To developers, ATAA promises image quality comparable to 8x supersampling at a cost of under 33 ms frame delay. These numbers were derived on a TITAN V ("Volta"), using Unreal Engine 4. It could take a while for ATAA to make it to games, as developers will need a few months to learn the technique before implementing them in their ongoing or future projects. NVIDIA will introduce ATAA support through driver updates.
Sources:
NVIDIA (PDF), Videocardz
To developers, ATAA promises image quality comparable to 8x supersampling at a cost of under 33 ms frame delay. These numbers were derived on a TITAN V ("Volta"), using Unreal Engine 4. It could take a while for ATAA to make it to games, as developers will need a few months to learn the technique before implementing them in their ongoing or future projects. NVIDIA will introduce ATAA support through driver updates.
71 Comments on NVIDIA Unveils Adaptive Temporal Anti-Aliasing with Ray-Tracing
thanks, but no thanks.
Also, why even bother with this stuff. First it'll only be available from one vendor, probably supported by their latest flagship only, waiting 2 years for game engine teams to catch up and 2 more for actual games to even get it. Pointless. Post-process AA is the future imo. Just look at SMAA. It's doing great at smoothing edges without blurring details and hardly has any performance hit. Why not build on top of that and add it to the NVIDIA Control Panel so you can just force it on any game and call it a day. I don't want to wait 5 years for features to appear in 3 games and that's it. Instead we still only have garbage FXAA which works but there are far better options and they refuse to add them. I guess that ancient looking NV CP is to much of a hassle t work with...
Basically the same situation as with MSAA which was awesome as they made better versions of it till Deferred rendering became defacto. Then it basically became useless since it didn't work anywhere anymore. No one is investing in MSAA anymore, so why bother with these game specific proprietary edge smoothing algorithms? Just take SMAA and make it even better. It's proven tech that users can actually use NOW.
But nice try, selling a crippling AA that equals an SSAA level nobody ever really needs.
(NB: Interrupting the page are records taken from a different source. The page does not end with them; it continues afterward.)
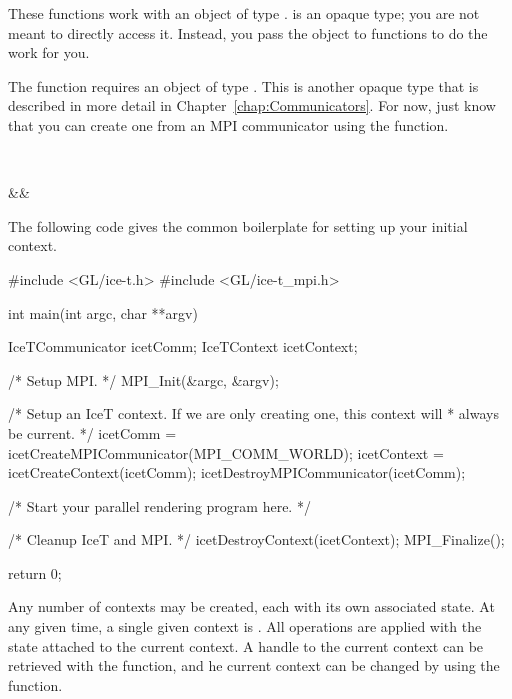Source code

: These functions work with an object of type .
 is an opaque type; you are not meant to directly access
it.  Instead, you pass the object to functions to do the work for you.

The  function requires an object of type
.  This is another opaque type that is described in
more detail in Chapter~\ref{chap:Communicators}.  For now, just know that
you can create one from an MPI communicator using the
 function.

\begin{Table}{3}
  \textC{ }\textC{(} \\
  \qquad\qquad\qquad\qquad\qquad\qquad\qquad\qquad\qquad\qquad\qquad
  \quad{}\quad\textC{);}
\end{Table}
\begin{Table}{3}
  \textC{(}&&\quad\textC{);}
\end{Table}

The following code gives the common boilerplate for setting up your initial
\IceT context.

\begin{code}
#include <GL/ice-t.h>
#include <GL/ice-t_mpi.h>

int main(int argc, char **argv)
{
  IceTCommunicator icetComm;
  IceTContext icetContext;

  /* Setup MPI. */
  MPI_Init(&argc, &argv);

  /* Setup an IceT context.  If we are only creating one, this context will
   * always be current. */
  icetComm = icetCreateMPICommunicator(MPI_COMM_WORLD);
  icetContext = icetCreateContext(icetComm);
  icetDestroyMPICommunicator(icetComm);

  /* Start your parallel rendering program here. */

  /* Cleanup IceT and MPI. */
  icetDestroyContext(icetContext);
  MPI_Finalize();

  return 0;
}
\end{code}

Any number of contexts may be created, each with its own associated state.
At any given time, a single given context is
.  All \IceT operations are applied
with the state attached to the current context.  A handle to the current
\IceT context can be retrieved with the  function,
and he current context can be changed by using the 
function.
Ray tracing so far is a buzz word that brings us nothing substantial. Its not new. And its still crippling performance. So where's the progress?
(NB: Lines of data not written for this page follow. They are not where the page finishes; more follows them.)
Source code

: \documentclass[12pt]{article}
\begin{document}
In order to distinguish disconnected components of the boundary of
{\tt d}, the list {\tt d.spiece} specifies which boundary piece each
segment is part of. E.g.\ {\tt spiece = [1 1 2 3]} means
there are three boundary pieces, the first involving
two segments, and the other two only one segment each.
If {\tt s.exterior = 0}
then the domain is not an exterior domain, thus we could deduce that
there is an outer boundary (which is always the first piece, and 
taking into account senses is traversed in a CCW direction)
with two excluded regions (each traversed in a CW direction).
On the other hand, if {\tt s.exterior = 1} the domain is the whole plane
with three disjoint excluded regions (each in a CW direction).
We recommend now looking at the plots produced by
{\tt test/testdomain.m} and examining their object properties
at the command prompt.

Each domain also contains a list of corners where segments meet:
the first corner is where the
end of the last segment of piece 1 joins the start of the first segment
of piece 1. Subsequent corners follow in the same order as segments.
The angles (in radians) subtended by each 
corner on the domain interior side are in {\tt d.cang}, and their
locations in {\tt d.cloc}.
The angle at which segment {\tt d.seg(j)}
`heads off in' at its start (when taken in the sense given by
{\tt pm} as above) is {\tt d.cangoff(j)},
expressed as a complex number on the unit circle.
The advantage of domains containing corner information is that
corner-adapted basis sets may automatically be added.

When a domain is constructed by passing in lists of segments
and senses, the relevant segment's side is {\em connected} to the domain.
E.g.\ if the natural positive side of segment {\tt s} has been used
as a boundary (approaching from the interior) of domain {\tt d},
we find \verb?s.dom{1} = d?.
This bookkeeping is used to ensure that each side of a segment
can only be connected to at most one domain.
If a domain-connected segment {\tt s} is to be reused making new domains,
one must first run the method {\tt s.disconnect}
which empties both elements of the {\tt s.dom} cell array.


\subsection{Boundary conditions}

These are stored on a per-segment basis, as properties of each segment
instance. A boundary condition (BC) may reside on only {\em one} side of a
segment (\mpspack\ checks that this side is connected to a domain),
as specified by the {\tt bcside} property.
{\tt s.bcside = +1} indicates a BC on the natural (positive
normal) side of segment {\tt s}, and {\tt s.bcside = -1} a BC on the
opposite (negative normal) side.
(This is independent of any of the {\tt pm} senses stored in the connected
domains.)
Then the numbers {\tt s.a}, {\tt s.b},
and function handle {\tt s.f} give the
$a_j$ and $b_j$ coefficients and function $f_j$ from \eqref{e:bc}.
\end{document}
And I disagree about SSAA levels "nobody ever really needs". I could easily spot AA differences to the point 2xMSAA didn't make any sense to me. The quality difference is there. But it depends on what you're playing. While playing Witcher, there's a lot of stuff you can stop and admire. While playing Fortnite, not so much.
And even the SSAA x4 comparison up there looks much better than any of the ATAA alternatives. In the end you're still tied to the physical pixels and that can only go two ways: blurry or sharp with aliasing.
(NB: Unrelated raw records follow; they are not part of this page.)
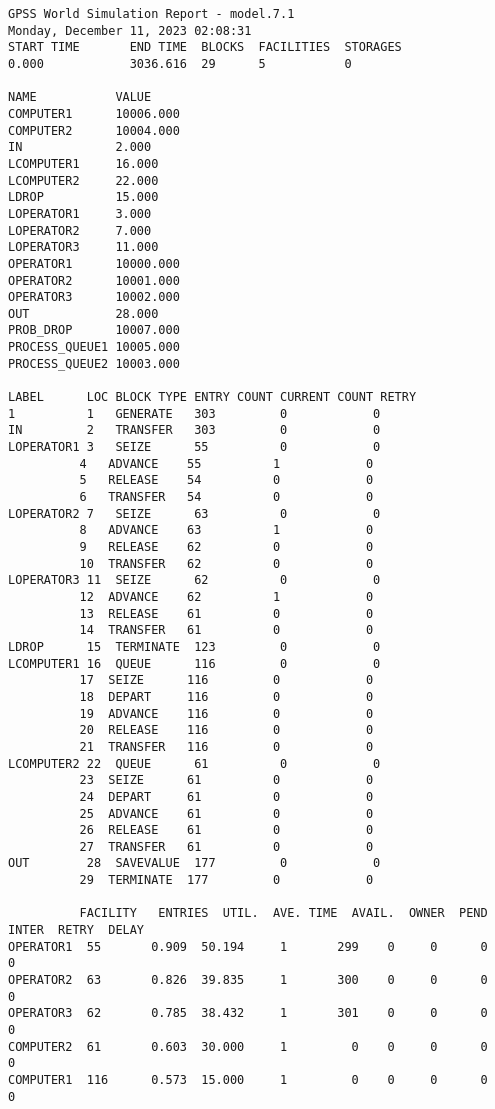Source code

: \begin{lstlisting}[label=data50,caption=Результат работы программы для увеличенного времени работы первого оператора]
GPSS World Simulation Report - model.7.1
Monday, December 11, 2023 02:08:31
START TIME       END TIME  BLOCKS  FACILITIES  STORAGES
0.000            3036.616  29      5           0

NAME           VALUE  
COMPUTER1      10006.000
COMPUTER2      10004.000
IN             2.000
LCOMPUTER1     16.000
LCOMPUTER2     22.000
LDROP          15.000
LOPERATOR1     3.000
LOPERATOR2     7.000
LOPERATOR3     11.000
OPERATOR1      10000.000
OPERATOR2      10001.000
OPERATOR3      10002.000
OUT            28.000
PROB_DROP      10007.000
PROCESS_QUEUE1 10005.000
PROCESS_QUEUE2 10003.000

LABEL      LOC BLOCK TYPE ENTRY COUNT CURRENT COUNT RETRY
1          1   GENERATE   303         0            0
IN         2   TRANSFER   303         0            0
LOPERATOR1 3   SEIZE      55          0            0
          4   ADVANCE    55          1            0
          5   RELEASE    54          0            0
          6   TRANSFER   54          0            0
LOPERATOR2 7   SEIZE      63          0            0
          8   ADVANCE    63          1            0
          9   RELEASE    62          0            0
          10  TRANSFER   62          0            0
LOPERATOR3 11  SEIZE      62          0            0
          12  ADVANCE    62          1            0
          13  RELEASE    61          0            0
          14  TRANSFER   61          0            0
LDROP      15  TERMINATE  123         0            0
LCOMPUTER1 16  QUEUE      116         0            0
          17  SEIZE      116         0            0
          18  DEPART     116         0            0
          19  ADVANCE    116         0            0
          20  RELEASE    116         0            0
          21  TRANSFER   116         0            0
LCOMPUTER2 22  QUEUE      61          0            0
          23  SEIZE      61          0            0
          24  DEPART     61          0            0
          25  ADVANCE    61          0            0
          26  RELEASE    61          0            0
          27  TRANSFER   61          0            0
OUT        28  SAVEVALUE  177         0            0
          29  TERMINATE  177         0            0
          
          FACILITY   ENTRIES  UTIL.  AVE. TIME  AVAIL.  OWNER  PEND  INTER  RETRY  DELAY
OPERATOR1  55       0.909  50.194     1       299    0     0      0      0
OPERATOR2  63       0.826  39.835     1       300    0     0      0      0
OPERATOR3  62       0.785  38.432     1       301    0     0      0      0
COMPUTER2  61       0.603  30.000     1         0    0     0      0      0
COMPUTER1  116      0.573  15.000     1         0    0     0      0      0


\end{lstlisting}
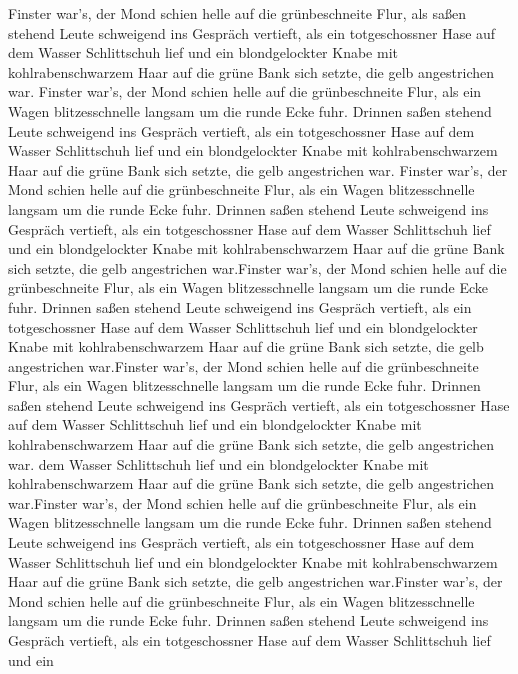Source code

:\documentclass[12pt]{g-brief}
\begin{document}
\begin{g-brief}
\begin{tabularx}{\textwidth}{@{}X@{}X@{}}
\end{tabularx}


Finster war's, der Mond schien helle auf die grünbeschneite Flur, als 
saßen stehend Leute schweigend ins Gespräch vertieft, als ein
totgeschossner Hase auf dem Wasser Schlittschuh lief und ein
blondgelockter Knabe mit kohlrabenschwarzem Haar auf die grüne Bank
sich setzte, die gelb angestrichen war.
Finster war's, der Mond schien helle auf die grünbeschneite Flur, als
ein Wagen blitzesschnelle langsam um die runde Ecke fuhr. Drinnen
saßen stehend Leute schweigend ins Gespräch vertieft, als ein
totgeschossner Hase auf dem Wasser Schlittschuh lief und ein
blondgelockter Knabe mit kohlrabenschwarzem Haar auf die grüne Bank
sich setzte, die gelb angestrichen war.
Finster war's, der Mond schien helle auf die grünbeschneite Flur, als
ein Wagen blitzesschnelle langsam um die runde Ecke fuhr. Drinnen
saßen stehend Leute schweigend ins Gespräch vertieft, als ein
totgeschossner Hase auf dem Wasser Schlittschuh lief und ein
blondgelockter Knabe mit kohlrabenschwarzem Haar auf die grüne Bank
sich setzte, die gelb angestrichen war.Finster war's, der Mond schien helle auf die grünbeschneite Flur, als
ein Wagen blitzesschnelle langsam um die runde Ecke fuhr. Drinnen
saßen stehend Leute schweigend ins Gespräch vertieft, als ein
totgeschossner Hase auf dem Wasser Schlittschuh lief und ein
blondgelockter Knabe mit kohlrabenschwarzem Haar auf die grüne Bank
sich setzte, die gelb angestrichen war.Finster war's, der Mond schien helle auf die grünbeschneite Flur, als
ein Wagen blitzesschnelle langsam um die runde Ecke fuhr. Drinnen
saßen stehend Leute schweigend ins Gespräch vertieft, als ein
totgeschossner Hase auf dem Wasser Schlittschuh lief und ein
blondgelockter Knabe mit kohlrabenschwarzem Haar auf die grüne Bank
sich setzte, die gelb angestrichen war. dem Wasser Schlittschuh lief und ein
blondgelockter Knabe mit kohlrabenschwarzem Haar auf die grüne Bank
sich setzte, die gelb angestrichen war.Finster war's, der Mond schien helle auf die grünbeschneite Flur, als
ein Wagen blitzesschnelle langsam um die runde Ecke fuhr. Drinnen
saßen stehend Leute schweigend ins Gespräch vertieft, als ein
totgeschossner Hase auf dem Wasser Schlittschuh lief und ein
blondgelockter Knabe mit kohlrabenschwarzem Haar auf die grüne Bank
sich setzte, die gelb angestrichen war.Finster war's, der Mond schien helle auf die grünbeschneite Flur, als
ein Wagen blitzesschnelle langsam um die runde Ecke fuhr. Drinnen
saßen stehend Leute schweigend ins Gespräch vertieft, als ein
totgeschossner Hase auf dem Wasser Schlittschuh lief und ein

\end{g-brief}
\end{document}
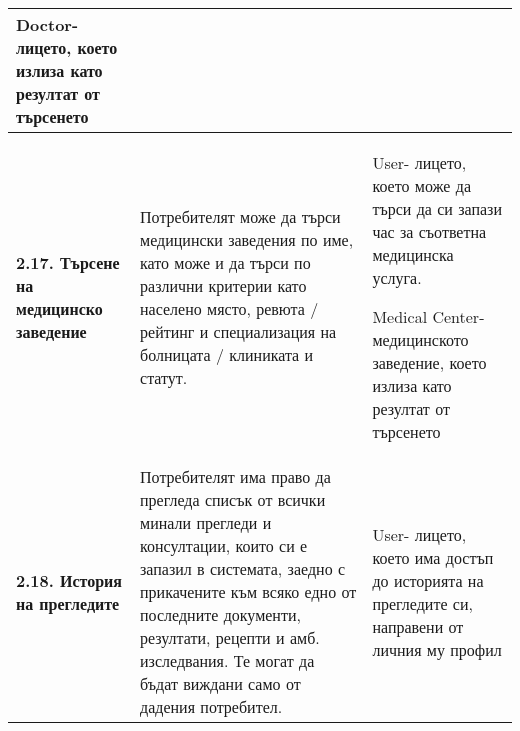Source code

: \documentclass[a4paper,12pt]{article}
\begin{document}
\begin{xltabular}{\textwidth}{|p{4cm}|p{6cm}|p{6cm}|}
Doctor- лицето, което излиза като резултат от търсенето \\
\hline
{}\textbf{2.17. Търсене на медицинско заведение} &
Потребителят може да търси медицински заведения по име, като може и да търси по различни критерии като населено място, ревюта / рейтинг и специализация на болницата / клиниката и статут. &
User- лицето, което може да търси да си запази час за съответна медицинска услуга.

Medical Center- медицинското заведение, което излиза като резултат от търсенето \\
\hline
{}\textbf{2.18. История на прегледите} &
Потребителят има право да прегледа списък от всички минали прегледи и консултации, които си е запазил в системата, заедно с прикачените към всяко едно от последните документи, резултати, рецепти и амб. изследвания. Те могат да бъдат виждани само от дадения потребител. &
User- лицето, което има достъп до историята на прегледите си, направени от личния му профил \\
\hline
\end{xltabular}
\end{document}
AA doesn't have to be a choice between blurry and sharp. If done right it can alter just the right pixels without altering sharpness. But these methods are always more intensive, that why everyone is scrambling for alternatives.
Edit: Is there a typo in the article or did they choose to say it compares to 8X SSAA and then not provide a comparison image?
About the added delay, any form of post-processing adds delay, it's not like can look at 2-8 million pixels in zero time. Much less compute something about them. The 33ms is a meaningless number as long as we don't know what delay other AA techniques introduce.
I'm not saying that this new ATAA and RTX is bogus, it isn't. I'm sure they'll look friggin amazing. It's just that early adopters will see very little benefit compared to performance hit it will take.
They'll be "happy" to take the performance hit, so long as any AMD cards have a BIGGER performance hit.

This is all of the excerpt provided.